Several factors may affect sampling completeness:

sample bias: the sample was different in some meaningful and nonrandom way from the larger population it was meant to represent. Proper definition of an accessible population is difficult. There may exist selection bias, which refers to the practice of selectively choosing data.
self-selection sampling bias: it is a type of sample bias. It refers to samples that are willing to be sampled. For example, people who are willing to submit their comments in Yelp. They motivate to write reviews may have bad experiences.
regression to the mean: Regression to the mean refers to a phenomenon involving successive measurements on a given variable: extreme observations tend to be followed by more central ones.

Sampling may have random errors, and these errors do not tend strongly in any direction.

In stratified sampling, the population is divided up into strata, and random samples are taken from each stratum. Political pollsters might seek to learn the electoral preferences of whites, blacks, and Hispanics. A simple random sample taken from the population would yield too few blacks and Hispanics, so those strata could be over-weighted in stratified sampling to yield equivalent sample sizes.

First, in classification problems, we often use stratified sampling. This is particularly important if the minority class is significantly less frequent than the other class. In this case, if we were to choose a split randomly, we could be unlucky enough to not select any samples of the minority class in the Training set, and all of them in the Test set, drastically reducing the performance.

Specifying a hypothesis and then collecting data following randomization and
random sampling principles ensures against bias.

All other forms of data analysis run the risk of bias resulting from the data collection/analysis process (repeated running of models in data mining, data snooping in research, and after-the-fact selection of interesting events).

When using temporal data, instead, the split should be done sequentially. In particular, the Training data should be the initial 70% of the data ordered temporally, while the Test set should be the most recent part. This prevents the model from, quite literally, “looking into the future”.

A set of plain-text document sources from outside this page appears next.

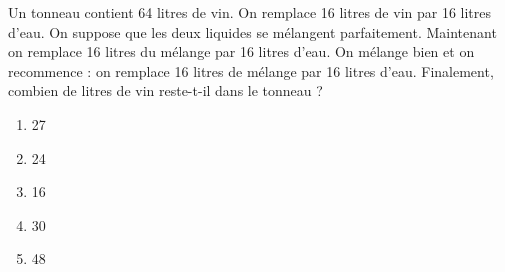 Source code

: Un tonneau contient 64 litres de vin. On remplace 16 litres de vin par
16 litres d'eau. On suppose que les deux liquides se mélangent
parfaitement. Maintenant on remplace 16 litres du mélange par 16
litres d'eau. On mélange bien et on recommence : on remplace 16 litres
de mélange par 16 litres d'eau. Finalement, combien de litres de vin
reste-t-il dans le tonneau ?
\begin{multicols}{5}
  \begin{enumerate}[A/]
    \item 27
    \item 24
    \item 16
    \item 30
    \item 48
  \end{enumerate}
\end{multicols} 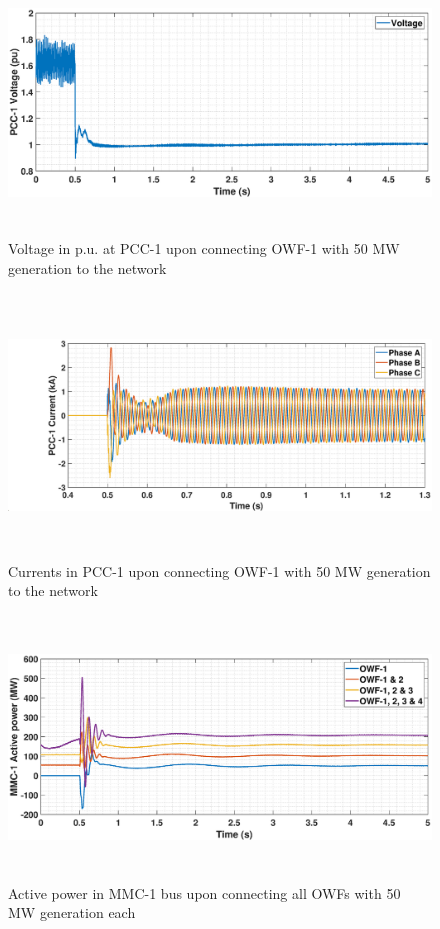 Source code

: \begin{figure}[H]
    \includegraphics[height = 7cm,width = \textwidth]{Diagrams/Chapter_5/VACP_WT1_WT1connect.eps}
    \caption{Voltage in p.u. at PCC-1 upon connecting OWF-1 with 50 MW generation to the network}
    \label{VACP_WT1_WT1connect}
\end{figure}

\begin{figure}[H]
    \includegraphics[height = 7cm,width = \textwidth]{Diagrams/Chapter_5/IABC_WT1_WT1connect.eps}
    \caption{Currents in PCC-1 upon connecting OWF-1 with 50 MW generation to the network}
    \label{IABC_WT1_WT1connect}
\end{figure}

\begin{figure}[H]
    \includegraphics[height = 7cm,width = \textwidth]{Diagrams/Chapter_5/P_MMC_1_WT1234connect.eps}
    \caption{Active power in MMC-1 bus upon connecting all OWFs with 50 MW generation each}
    \label{P_MMC_1_WT1234connect}
\end{figure}

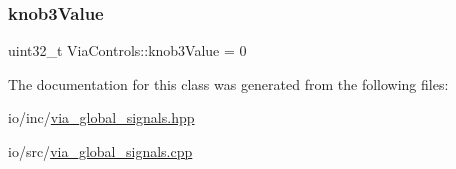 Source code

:\mbox{\label{class_via_controls_ac721e5fd2a1dfae09a4ae9e8377698cd}} 
\subsubsection{\texorpdfstring{knob3\+Value}{knob3Value}}
{\footnotesize\ttfamily uint32\+\_\+t Via\+Controls\+::knob3\+Value = 0}



The documentation for this class was generated from the following files\+:\begin{DoxyCompactItemize}
\item 
io/inc/\mbox{\hyperlink{via__global__signals_8hpp}{via\+\_\+global\+\_\+signals.\+hpp}}\item 
io/src/\mbox{\hyperlink{via__global__signals_8cpp}{via\+\_\+global\+\_\+signals.\+cpp}}\end{DoxyCompactItemize}
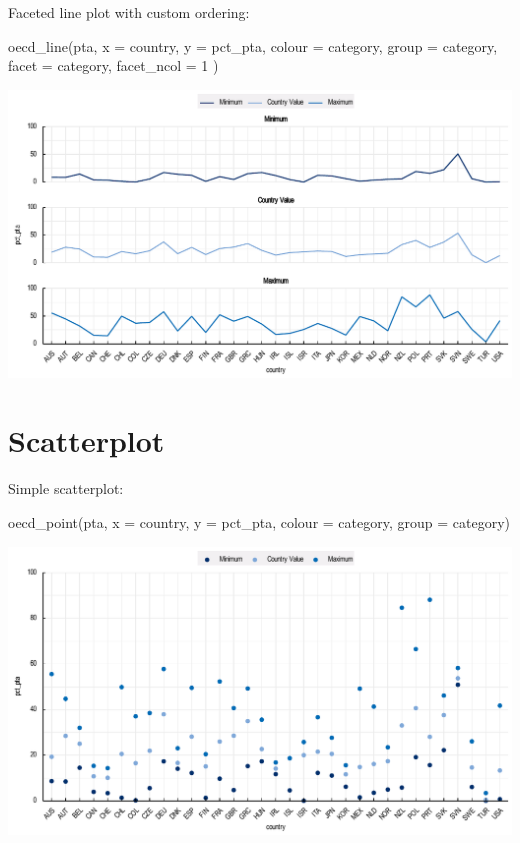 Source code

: \documentclass[
  11pt,
  oneside]{report}
\newenvironment{Shaded}{\begin{snugshade}}{\end{snugshade}}
\newcommand{\AttributeTok}[1]{\textcolor[rgb]{0.77,0.63,0.00}{#1}}
\newcommand{\DecValTok}[1]{\textcolor[rgb]{0.00,0.00,0.81}{#1}}
\newcommand{\FunctionTok}[1]{\textcolor[rgb]{0.00,0.00,0.00}{#1}}
\newcommand{\NormalTok}[1]{#1}
\begin{document}
Faceted line plot with custom ordering:

\begin{Shaded}
\begin{Highlighting}[]
\FunctionTok{oecd\_line}\NormalTok{(pta,}
  \AttributeTok{x =}\NormalTok{ country, }\AttributeTok{y =}\NormalTok{ pct\_pta, }\AttributeTok{colour =}\NormalTok{ category, }\AttributeTok{group =}\NormalTok{ category,}
  \AttributeTok{facet =}\NormalTok{ category, }\AttributeTok{facet\_ncol =} \DecValTok{1}
\NormalTok{)}
\end{Highlighting}
\end{Shaded}

\begin{center}\includegraphics{book_figures/sl3-1} \end{center}

\hypertarget{scatterplot}{%
\section{Scatterplot}\label{scatterplot}}

Simple scatterplot:

\begin{Shaded}
\begin{Highlighting}[]
\FunctionTok{oecd\_point}\NormalTok{(pta, }\AttributeTok{x =}\NormalTok{ country, }\AttributeTok{y =}\NormalTok{ pct\_pta, }\AttributeTok{colour =}\NormalTok{ category, }\AttributeTok{group =}\NormalTok{ category)}
\end{Highlighting}
\end{Shaded}

\begin{center}\includegraphics{book_figures/sp1-1} \end{center}
\end{document}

What is a proper sample size?

The classic scenario for the value of big data is when the data is not only big but sparse as well (plenty of features).

Part 2: Resampling

Sampling distribution

It is important to distinguish the distribution of the individual data points, known as data distribution, and the distribution of a sample statistic, known as the sampling distribution.

Central limit theorem

It says that the means drawn from multiple samples will resemble the familiar bell-shaped normal curve, even if the source population is not normally distributed, provided that the sample size is large enough and the departure of the data from normality is not too great.

Standard Error

The standard error is a single metric that sums up the variability in the sampling distribution for a statistic. The standard error can be estimated using a statistic based on standard deviation s of the sample values and the sample size n.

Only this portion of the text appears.